Za dwa lata licznik pokaże 60 i nie powiem, chciałbym (jak trzy lata temu) doprowadzić się do takiej sprawności fizycznej ale podnieść "gimnastyczny" poziom. Przynajmniej do tego z lat "czterdziestych", kiedy czasami mój nastoletni wtedy syn podpuszczał mnie - widząc młodzież okupującą plażowy drążek:)
- Tata, strzel kołowrotek!
Kiedyś w Chorwacji kilku mocno zbudowanych lokalesów kaleczyło ten gimnastyczny instrument na tyle, że podpuścić się dałem. Upał był straszny i podchodząc do drążka już sapałem. Młodzi adepci kulturystyki z kpiącym uśmiechem ustąpili miejsca. Rozbujałem troszku nóżki i... musiałem zeskoczyć, bo dłonie zbyt spocone. No to chłopcy w śmiech, bo f-cznie wyglądałem na tym drążku jak wore z lnu wypełniony sianem:)
- Synuś, skocz po ręcznik.
30 sek później wiszę już skoncentrowany na zagadnieniu. Na początek wspieranie w przednim zamachu. To zawsze robi wrażenie. Zejście i wspieranie bez zamachu. To zawsze robi jeszcze lepsze wrażenie:) Wymyk tyłem i mały kołowrót przodem. Zejście do zwisu i elegancki wymyk przodem z przejściem do małego kołowrotu tyłem, potem przodem.
Koniec ćwiczeń, bo krew walnęła w czerep i wiedziałem, że jeszcze chwila i przewrócę się szukając oparcia w glebie. Pomacałem jeden słupek od drążka, że niby coś tam aż mały zawrót głowy ustąpił:)
Panowie już do drążka nie podeszli więcej.

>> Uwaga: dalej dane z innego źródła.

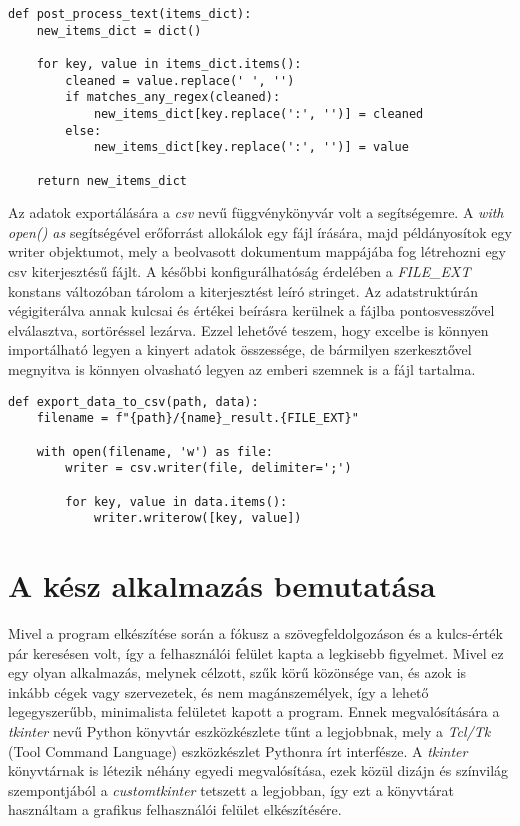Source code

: \documentclass[12pt]{report}
\begin{document}
\begin{verbatim}
def post_process_text(items_dict):
    new_items_dict = dict()

    for key, value in items_dict.items():
        cleaned = value.replace(' ', '')
        if matches_any_regex(cleaned):
            new_items_dict[key.replace(':', '')] = cleaned
        else:
            new_items_dict[key.replace(':', '')] = value

    return new_items_dict
\end{verbatim}

Az adatok exportálására a \emph{csv} nevű függvénykönyvár volt a segítségemre. A \emph{with open() as} segítségével erőforrást allokálok egy fájl írására, majd példányosítok egy writer objektumot, mely a beolvasott dokumentum mappájába fog létrehozni egy csv kiterjesztésű fájlt. A későbbi konfigurálhatóság érdelében a \emph{FILE\_EXT} konstans változóban tárolom a kiterjesztést leíró stringet. Az adatstruktúrán végigiterálva annak kulcsai és értékei beírásra kerülnek a fájlba pontosvesszővel elválasztva, sortöréssel lezárva. Ezzel lehetővé teszem, hogy excelbe is könnyen importálható legyen a kinyert adatok összessége, de bármilyen szerkesztővel megnyitva is könnyen olvasható legyen az emberi szemnek is a fájl tartalma.

\begin{verbatim}
def export_data_to_csv(path, data):
    filename = f"{path}/{name}_result.{FILE_EXT}"

    with open(filename, 'w') as file:
        writer = csv.writer(file, delimiter=';')

        for key, value in data.items():
            writer.writerow([key, value])
\end{verbatim}

\chapter{A kész alkalmazás bemutatása}

Mivel a program elkészítése során a fókusz a szövegfeldolgozáson és a kulcs-érték pár keresésen volt, így a felhasználói felület kapta a legkisebb figyelmet. Mivel ez egy olyan alkalmazás, melynek célzott, szűk körű közönsége van, és azok is inkább cégek vagy szervezetek, és nem magánszemélyek, így a lehető legegyszerűbb, minimalista felületet kapott a program.
Ennek megvalósítására a \emph{tkinter} nevű Python könyvtár eszközkészlete tűnt a legjobbnak, mely a \emph{Tcl/Tk} (Tool Command Language) \cite{tcl} eszközkészlet Pythonra írt interfésze. A \emph{tkinter} könyvtárnak is létezik néhány egyedi megvalósítása, ezek közül dizájn és színvilág szempontjából a \emph{customtkinter} \cite{customtkinter} tetszett a legjobban, így ezt a könyvtárat használtam a grafikus felhasználói felület elkészítésére.
\end{document}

15 lat ledwie później? Znaczy dzisiaj? Sprawdziłem właśnie. JEDNO NIEPEŁNE PODCIĄGNIĘCIE!
Drążek wisi od trzech tygodni. Na usprawiedliwienie opóźnienia dodam, że przypętała mi się infekcja wirusowa i ciut mnie męczyła (bez temeperatury).
Bardziej skupiałem się w ostatnich m-cach na finiszu z remontem (start czerwiec 2018) niźli włąsnym zdrowiu a trochę szkoda.
W takich warunkach spędziłem pierwszą zimę.
2018-12-23. Dień przed Wigilią...
Tak...
...równo połtora m-ca później.
Mieszkanie nieogrzewane, na etapie równania stropów odcinkowych (łukowych). Pod nami piwnice.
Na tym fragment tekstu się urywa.